The findings also reveal that the term “site” cannot be precisely defined, but a

whole set of variables and factors and their relations need to be considered. If each

discourse or discipline discusses the notion of a site without taking into account other

considerations of the different discourses, they will uncritically iterate their own

conceptions of sites which will leave a great deal of knowledge unarticulated.

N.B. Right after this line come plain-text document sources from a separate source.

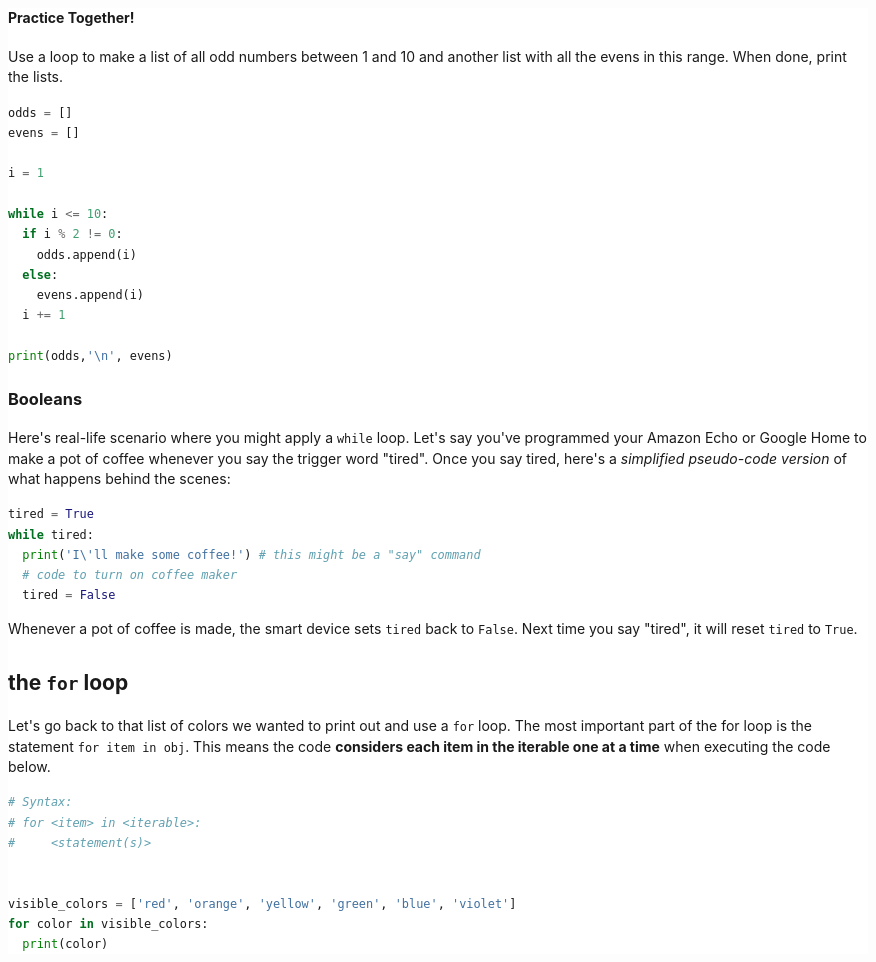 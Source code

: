 #### Practice Together!

Use a loop to make a list of all odd numbers between 1 and 10 and another list with all the evens in this range. When done, print the lists.

```python
odds = []
evens = []

i = 1

while i <= 10:
  if i % 2 != 0:
    odds.append(i)
  else:
    evens.append(i)
  i += 1

print(odds,'\n', evens)
```

### Booleans

Here's real-life scenario where you might apply a `while` loop. Let's say you've programmed your Amazon Echo or Google Home to make a pot of coffee whenever you say the trigger word "tired". Once you say tired, here's a *simplified pseudo-code version* of what happens behind the scenes:

```python
tired = True
while tired:
  print('I\'ll make some coffee!') # this might be a "say" command
  # code to turn on coffee maker
  tired = False
```

Whenever a pot of coffee is made, the smart device sets `tired` back to `False`. Next time you say "tired", it will reset `tired` to `True`. 

## the `for` loop

Let's go back to that list of colors we wanted to print out and use a `for` loop. The most important part of the for loop is the statement `for item in obj`. This means the code **considers each item in the iterable one at a time** when executing the code below.

```python
# Syntax:
# for <item> in <iterable>:
#     <statement(s)>


visible_colors = ['red', 'orange', 'yellow', 'green', 'blue', 'violet']
for color in visible_colors:
  print(color)
```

This research uses the term “reading sites” to distinguish between traditional site

analysis and the targeted comprehensive site analysis. To read a site in a comprehensive

manner, this research argues that designers must look and comprehend the meanings and

the underlying values of a site. They also must discover the information that is visible and

invisible, and then critically understand them to obtain the most comprehensive image of

a site.

The information provided in chapter two demonstrates that the most obvious

benefits of a comprehensive approach in site analysis are the technical ones (such as

topography, climate, hydrology, and soils). The review of related literature found that the

careful analysis of sites and their contexts can lead to higher-quality built environments.

If the existing conditions of a site are poorly understood, the development of this site can

result in detrimental environmental, social, and economic impacts.1 Acknowledging

different issues about a site can help avoiding inherent site problems. Accurate

information from reading the physical features of any site leads to more suitable projects.

A designer also can orient his/her design concept based on site analysis findings; these

1 James A LaGro, Site Analysis: A Contextual Approach to Sustainable Land Planning

and Site Design, Second Edition (Wiley, 2007).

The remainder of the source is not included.